Espectro absolutamente contínuo do operador Laplaciano

Abstract

Let $\Omega$ be a periodic waveguide in $\mathbb R^3$, we denote by $-\Delta_\Omega^D$ and $-\Delta_\Omega^N$ the Dirichlet and Neumann Laplacian operators in $\Omega$, respectively. In this work we study the absolutely continuous spectrum of $-\Delta_\Omega^j$, $j \in \{D,N\}$, on the condition that the diameter of the cross section of $\Omega$ is thin enough. Furthermore, we investigate the existence and location of band gaps in the spectrum $\sigma(-\Delta_\Omega^j)$, $j \in \{D,N\}$. On the other hand, we also consider the case where $\Omega$ is a twisting waveguide (bounded or unbounded) and not necessarily periodic.
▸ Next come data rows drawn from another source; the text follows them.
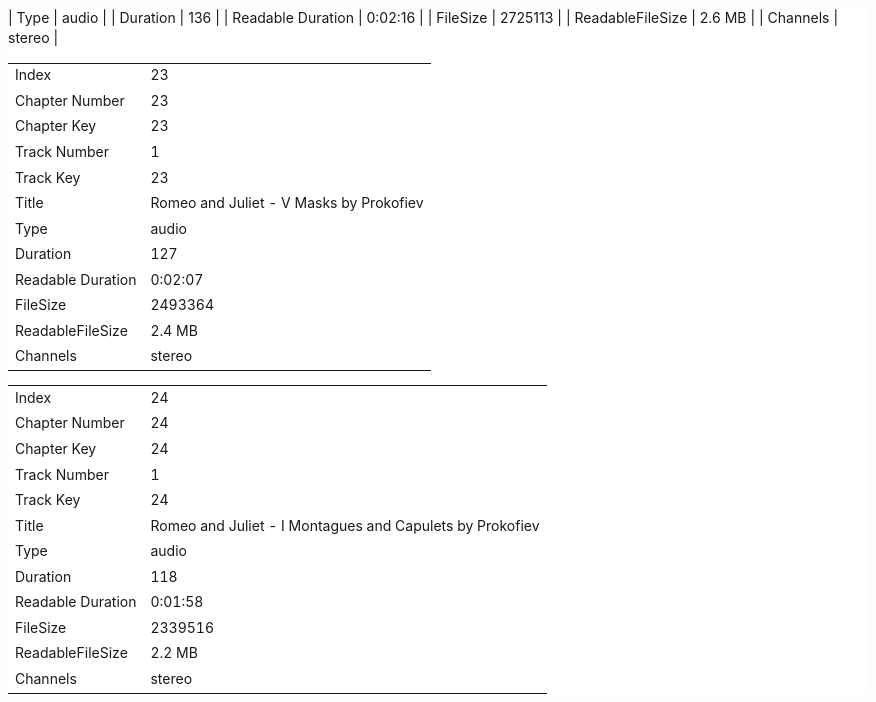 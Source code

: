 | Type | audio |
| Duration | 136 |
| Readable Duration | 0:02:16 |
| FileSize | 2725113 |
| ReadableFileSize | 2.6 MB |
| Channels | stereo |

|  |  |
| - | - |
| Index | 23 |
| Chapter Number | 23 |
| Chapter Key | 23 |
| Track Number | 1 |
| Track Key | 23 |
| Title | Romeo and Juliet - V Masks by Prokofiev |
| Type | audio |
| Duration | 127 |
| Readable Duration | 0:02:07 |
| FileSize | 2493364 |
| ReadableFileSize | 2.4 MB |
| Channels | stereo |

|  |  |
| - | - |
| Index | 24 |
| Chapter Number | 24 |
| Chapter Key | 24 |
| Track Number | 1 |
| Track Key | 24 |
| Title | Romeo and Juliet - I Montagues and Capulets by Prokofiev |
| Type | audio |
| Duration | 118 |
| Readable Duration | 0:01:58 |
| FileSize | 2339516 |
| ReadableFileSize | 2.2 MB |
| Channels | stereo |
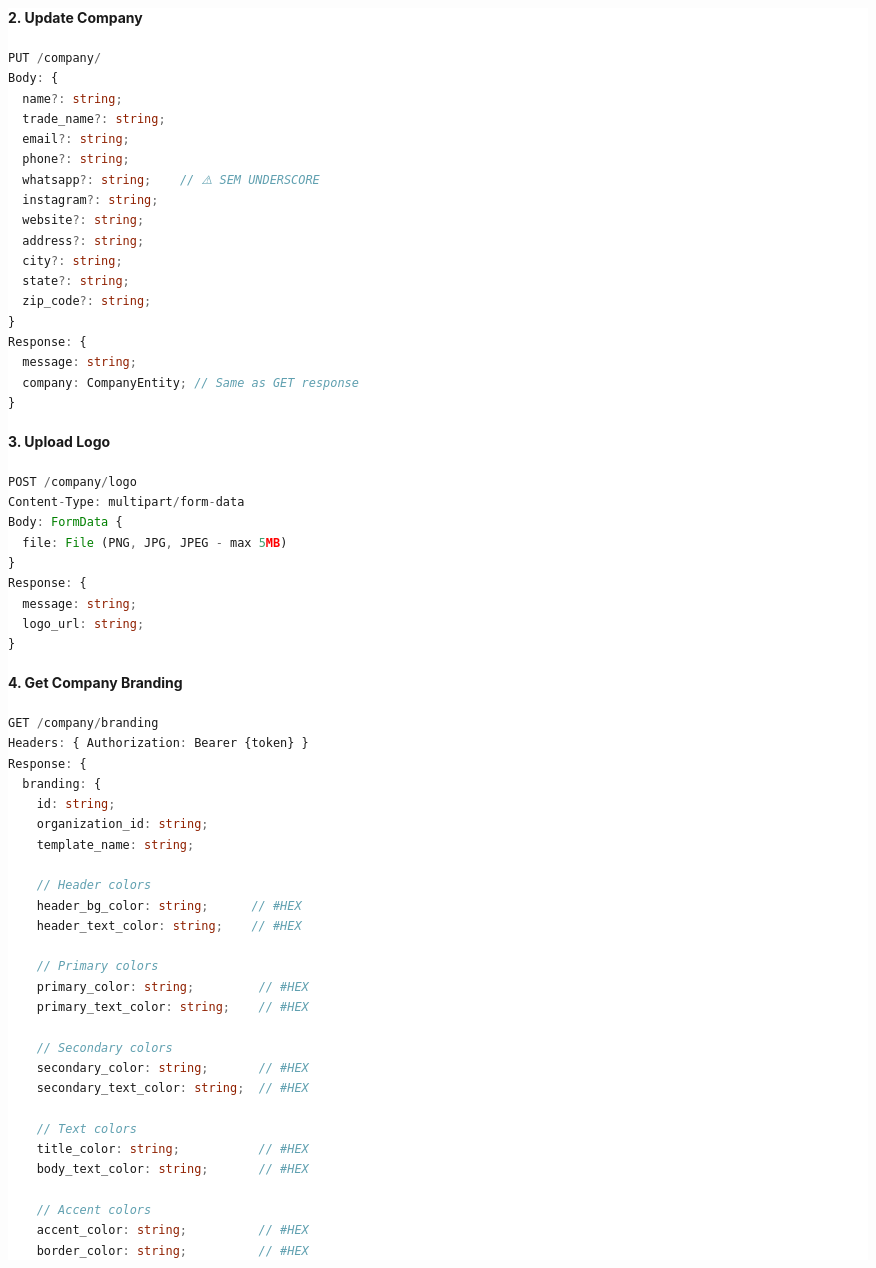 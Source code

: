 #### 2. Update Company
```typescript
PUT /company/
Body: {
  name?: string;
  trade_name?: string;
  email?: string;
  phone?: string;
  whatsapp?: string;    // ⚠️ SEM UNDERSCORE
  instagram?: string;
  website?: string;
  address?: string;
  city?: string;
  state?: string;
  zip_code?: string;
}
Response: {
  message: string;
  company: CompanyEntity; // Same as GET response
}
```

#### 3. Upload Logo
```typescript
POST /company/logo
Content-Type: multipart/form-data
Body: FormData {
  file: File (PNG, JPG, JPEG - max 5MB)
}
Response: {
  message: string;
  logo_url: string;
}
```

#### 4. Get Company Branding
```typescript
GET /company/branding
Headers: { Authorization: Bearer {token} }
Response: {
  branding: {
    id: string;
    organization_id: string;
    template_name: string;
    
    // Header colors
    header_bg_color: string;      // #HEX
    header_text_color: string;    // #HEX
    
    // Primary colors
    primary_color: string;         // #HEX
    primary_text_color: string;    // #HEX
    
    // Secondary colors
    secondary_color: string;       // #HEX
    secondary_text_color: string;  // #HEX
    
    // Text colors
    title_color: string;           // #HEX
    body_text_color: string;       // #HEX
    
    // Accent colors
    accent_color: string;          // #HEX
    border_color: string;          // #HEX
```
In this situation, by considering the Neumann Laplacian operator $-\Delta_\Omega^N$ in $\Omega$, our goal is to find the effective operator when $\Omega$ is ``squeezed''. However, since in this process there are divergent eigenvalues, we consider $-\Delta_\Omega^N$ acting in specific subspaces of the initial Hilbert space. The strategy is interesting because we find different effective operators in each situation. In the case where $\Omega$ is periodically twisted and thin enough, we obtain information on the absolutely continuous spectrum of $-\Delta_\Omega^N$ (restricted to that subspaces) and existence and location of band gaps in its structure.